**Task to complete:** Pull out every line below holding the word "true".

══════

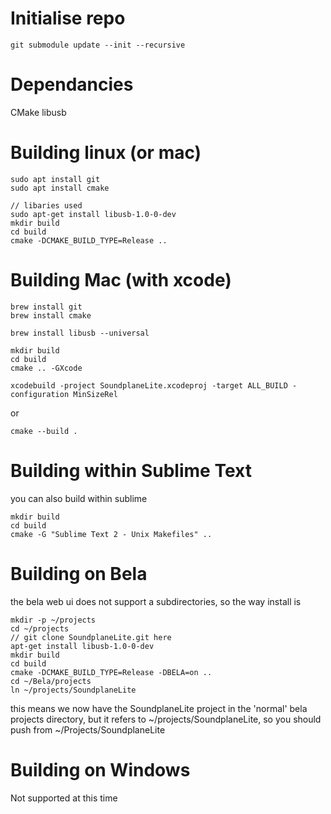 # Initialise repo

    git submodule update --init --recursive


# Dependancies
CMake
libusb

# Building linux (or mac)

    sudo apt install git
    sudo apt install cmake

    // libaries used
    sudo apt-get install libusb-1.0-0-dev
    mkdir build
    cd build
    cmake -DCMAKE_BUILD_TYPE=Release ..


# Building Mac (with xcode)

    brew install git
    brew install cmake
 
    brew install libusb --universal

    mkdir build
    cd build
    cmake .. -GXcode 

    xcodebuild -project SoundplaneLite.xcodeproj -target ALL_BUILD -configuration MinSizeRel

or

    cmake --build .


# Building within Sublime Text

you can also build within sublime

    mkdir build
    cd build
    cmake -G "Sublime Text 2 - Unix Makefiles" .. 


# Building on Bela
the bela web ui does not support a subdirectories, so the way install is
  
    mkdir -p ~/projects
    cd ~/projects 
    // git clone SoundplaneLite.git here
    apt-get install libusb-1.0-0-dev
    mkdir build
    cd build
    cmake -DCMAKE_BUILD_TYPE=Release -DBELA=on ..
    cd ~/Bela/projects
    ln ~/projects/SoundplaneLite

this means we now have the SoundplaneLite project in the 'normal' bela projects directory, but it refers to ~/projects/SoundplaneLite, so you should push from ~/Projects/SoundplaneLite


# Building on Windows
Not supported at this time
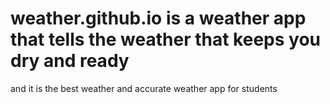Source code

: # weather.github.io is a weather app that tells the weather that keeps you dry and ready
and it is the best weather and accurate weather app for students

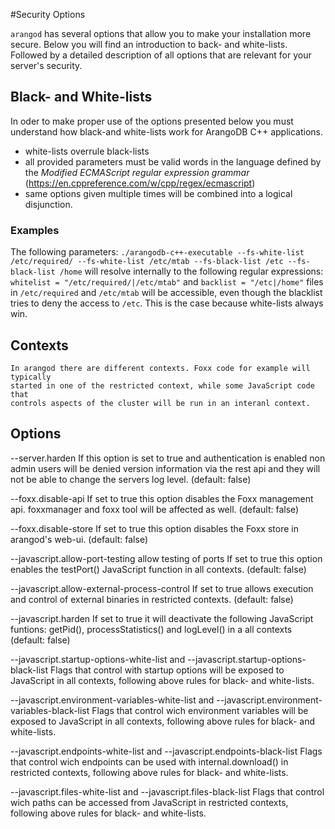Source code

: #Security Options

`arangod` has several options that allow you to make your installation more
secure. Below you will find an introduction to back- and white-lists. Followed
by a detailed description of all options that are relevant for your server's
security.

## Black- and White-lists

In oder to make proper use of the options presented below you must understand
how black-and white-lists work for ArangoDB C++ applications.

- white-lists overrule black-lists
- all provided parameters must be valid words in the language defined by the
  *Modified ECMAScript regular expression grammar*
  (https://en.cppreference.com/w/cpp/regex/ecmascript)
- same options given multiple times will be combined into a logical
  disjunction.

### Examples

The following parameters:
`./arangodb-c++-executable --fs-white-list /etc/required/ --fs-white-list /etc/mtab --fs-black-list /etc --fs-black-list /home`
will resolve internally to the following regular expressions:
`whitelist = "/etc/required/|/etc/mtab"` and `backlist = "/etc|/home"` files in `/etc/required` and `/etc/mtab` will be accessible,
even though the blacklist tries to deny the access to `/etc`. This is the case because white-lists always win.

## Contexts
    In arangod there are different contexts. Foxx code for example will typically
    started in one of the restricted context, while some JavaScript code that
    controls aspects of the cluster will be run in an interanl context.

## Options

   --server.harden
        If this option is set to true and authentication is enabled non admin
        users will be denied version information via the rest api and they will
        not be able to change the servers log level. (default: false)

  --foxx.disable-api
        If set to true this option disables the Foxx management api.
        foxxmanager and foxx tool will be affected as well. (default: false)

  --foxx.disable-store
        If set to true this option disables the Foxx store in arangod's web-ui.
        (default: false)

  --javascript.allow-port-testing allow testing of ports
        If set to true this option enables the testPort() JavaScript function
        in all contexts. (default: false)

  --javascript.allow-external-process-control
        If set to true allows execution and control of external binaries in
        restricted contexts. (default: false)

  --javascript.harden
        If set to true it will deactivate the following JavaScript funtions:
        getPid(), processStatistics() and logLevel() in a all contexts (default: false)

  --javascript.startup-options-white-list and --javascript.startup-options-black-list
        Flags that control with startup options will be exposed to JavaScript in all
        contexts, following above rules for black- and white-lists.

  --javascript.environment-variables-white-list and --javascript.environment-variables-black-list
        Flags that control wich environment variables will be exposed to
        JavaScript in all contexts, following above rules for black- and
        white-lists.

  --javascript.endpoints-white-list and --javascript.endpoints-black-list
        Flags that control wich endpoints can be used with internal.download()
        in restricted contexts, following above rules for black- and
        white-lists.

  --javascript.files-white-list and --javascript.files-black-list
        Flags that control wich paths can be accessed from JavaScript
        in restricted contexts, following above rules for black- and
        white-lists.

══════

**Written answer:**
        If this option is set to true and authentication is enabled non admin
        If set to true this option disables the Foxx management api.
        If set to true this option disables the Foxx store in arangod's web-ui.
        If set to true this option enables the testPort() JavaScript function
        If set to true allows execution and control of external binaries in
        If set to true it will deactivate the following JavaScript funtions:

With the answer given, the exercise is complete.